Pillar 2's actual contribution: $T$-$c^3$ bridging candidates. Within the SAE framework, the relation between $T$ (a statistical quantity) and $c^3$ (a geometric quantity) is articulated. But the derivation of Landauer's formula via the entropy argument does not require a $T$-$c^3$ bridge—$T$ enters directly as the reservoir characterization. The $T$-$c^3$ bridge is a secondary structure within the SAE framework, not a necessary ingredient of the Landauer derivation.

Pillar 3's actual contribution: $\ln 2$ as a quantitative consequence of the substrate-binary commitment. This is what directly enters the derivation chain as the input to Step 1. Pillar 3 is the only pillar that genuinely enters the derivation chain as a derivational input.

Overall structure: the present paper's derivation is

> Pillar 3 provides derivational input + Pillars 1, 2 provide ontological context + a standard entropy argument supplies the derivation backbone.

Not "a three-pillar combined first-principles derivation".

§5.3 Specific comparison with the standard Bennett derivation

Bennett (1982): a basic entropy argument plus a phase-space volume reduction by a factor of 2 (uniform 2-state to single state). $\ln 2$ comes from the phase-space volume ratio.

SAE: a basic entropy argument plus the inherited substrate-binary commitment yielding $\ln 2$. The phase-space-volume reading is replaced by a substrate-level discrete-binary-commitment reading.

> The SAE contribution is not at the derivation backbone (which remains the entropy argument).

>

> The SAE contribution is at the ontological reading layer:

First, the origin reading of $\ln 2$: reframed from "phase-space convention artifact" to "consequence of the substrate-binary commitment".

Second, the reading of the erasure operation: reframed from "abstract logical operation" to "substrate redistribution to the reservoir".

Third, the reading of $T$ characterization: reframed from "statistical-only" to "potentially related to substrate $c^3$ via candidate bridges".

This is a structural-reading contribution, not an alternative derivation path. The derivation backbone agrees with Bennett's; the SAE framework supplies an alternative ontological-reading layer atop the backbone.

§5.4 Combined deliverable: framework-internal structural derivation plus ontological context

An honest summary of the §5 deliverable:

> A conditional structural derivation of Landauer's formula within the SAE framework, given:

>

> (i) The Paper I §4.5.1 substrate-binary inherited commitment (Pillar 3's essential input).

>

> (ii) The standard thermodynamic entropy-argument backbone (Bennett-style).

>

> (iii) The SAE ontological context: erasure as substrate redistribution (Pillar 1) and candidate $T$-$c^3$ connections (Pillar 2).

Result:

First, $E_{\min} = k_B T \ln 2$ is recovered (a structural reading via the standard Bennett argument with substrate-binary input from Pillar 3).

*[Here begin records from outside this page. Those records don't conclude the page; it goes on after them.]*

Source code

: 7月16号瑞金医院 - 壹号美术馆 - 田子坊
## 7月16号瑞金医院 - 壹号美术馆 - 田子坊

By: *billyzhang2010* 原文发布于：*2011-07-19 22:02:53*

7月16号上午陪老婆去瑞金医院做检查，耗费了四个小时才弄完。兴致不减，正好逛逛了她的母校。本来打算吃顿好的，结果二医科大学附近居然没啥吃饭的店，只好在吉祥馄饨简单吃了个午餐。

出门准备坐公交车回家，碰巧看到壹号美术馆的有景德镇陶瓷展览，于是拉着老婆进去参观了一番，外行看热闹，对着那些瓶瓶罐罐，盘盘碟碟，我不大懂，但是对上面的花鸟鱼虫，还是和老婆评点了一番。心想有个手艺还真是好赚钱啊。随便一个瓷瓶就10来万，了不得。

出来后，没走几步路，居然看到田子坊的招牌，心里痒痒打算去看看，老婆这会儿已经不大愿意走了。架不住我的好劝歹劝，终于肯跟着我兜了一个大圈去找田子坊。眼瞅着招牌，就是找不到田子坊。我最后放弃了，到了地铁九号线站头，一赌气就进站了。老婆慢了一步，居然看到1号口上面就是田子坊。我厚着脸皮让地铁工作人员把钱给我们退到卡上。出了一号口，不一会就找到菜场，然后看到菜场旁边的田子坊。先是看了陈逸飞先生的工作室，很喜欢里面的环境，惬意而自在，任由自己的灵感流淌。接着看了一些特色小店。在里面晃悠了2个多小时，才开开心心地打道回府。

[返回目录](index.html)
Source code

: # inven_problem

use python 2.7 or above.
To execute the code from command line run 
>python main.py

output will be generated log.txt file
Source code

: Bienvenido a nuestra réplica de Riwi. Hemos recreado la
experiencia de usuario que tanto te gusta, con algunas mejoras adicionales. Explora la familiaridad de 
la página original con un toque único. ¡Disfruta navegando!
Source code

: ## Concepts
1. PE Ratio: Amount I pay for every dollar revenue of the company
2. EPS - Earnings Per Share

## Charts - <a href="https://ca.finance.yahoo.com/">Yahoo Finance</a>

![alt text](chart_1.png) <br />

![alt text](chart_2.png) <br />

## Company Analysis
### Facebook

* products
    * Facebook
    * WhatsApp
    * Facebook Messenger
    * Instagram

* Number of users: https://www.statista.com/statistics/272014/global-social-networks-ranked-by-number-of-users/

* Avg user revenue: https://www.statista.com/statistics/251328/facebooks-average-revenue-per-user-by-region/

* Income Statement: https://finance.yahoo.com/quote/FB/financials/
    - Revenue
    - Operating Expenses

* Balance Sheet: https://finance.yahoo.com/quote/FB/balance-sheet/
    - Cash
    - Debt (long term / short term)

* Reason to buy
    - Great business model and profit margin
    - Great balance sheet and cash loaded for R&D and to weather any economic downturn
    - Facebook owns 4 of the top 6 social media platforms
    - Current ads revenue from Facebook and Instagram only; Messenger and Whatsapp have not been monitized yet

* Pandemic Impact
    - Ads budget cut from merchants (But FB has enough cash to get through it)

Second, a substrate-binary structural reading of $\ln 2$ is supplied.

Third, an ontological context (erasure as a substrate operation) is established.

Fourth, candidate bridges ($T$-$c^3$) are flagged as future directions.

Limitations:

First, no alternative derivation backbone is supplied (the entropy argument is retained).

Second, substrate-binary is not derived (inherited from Paper I).

Third, the $T$-$c^3$ bridge is not closed (candidate routes remain).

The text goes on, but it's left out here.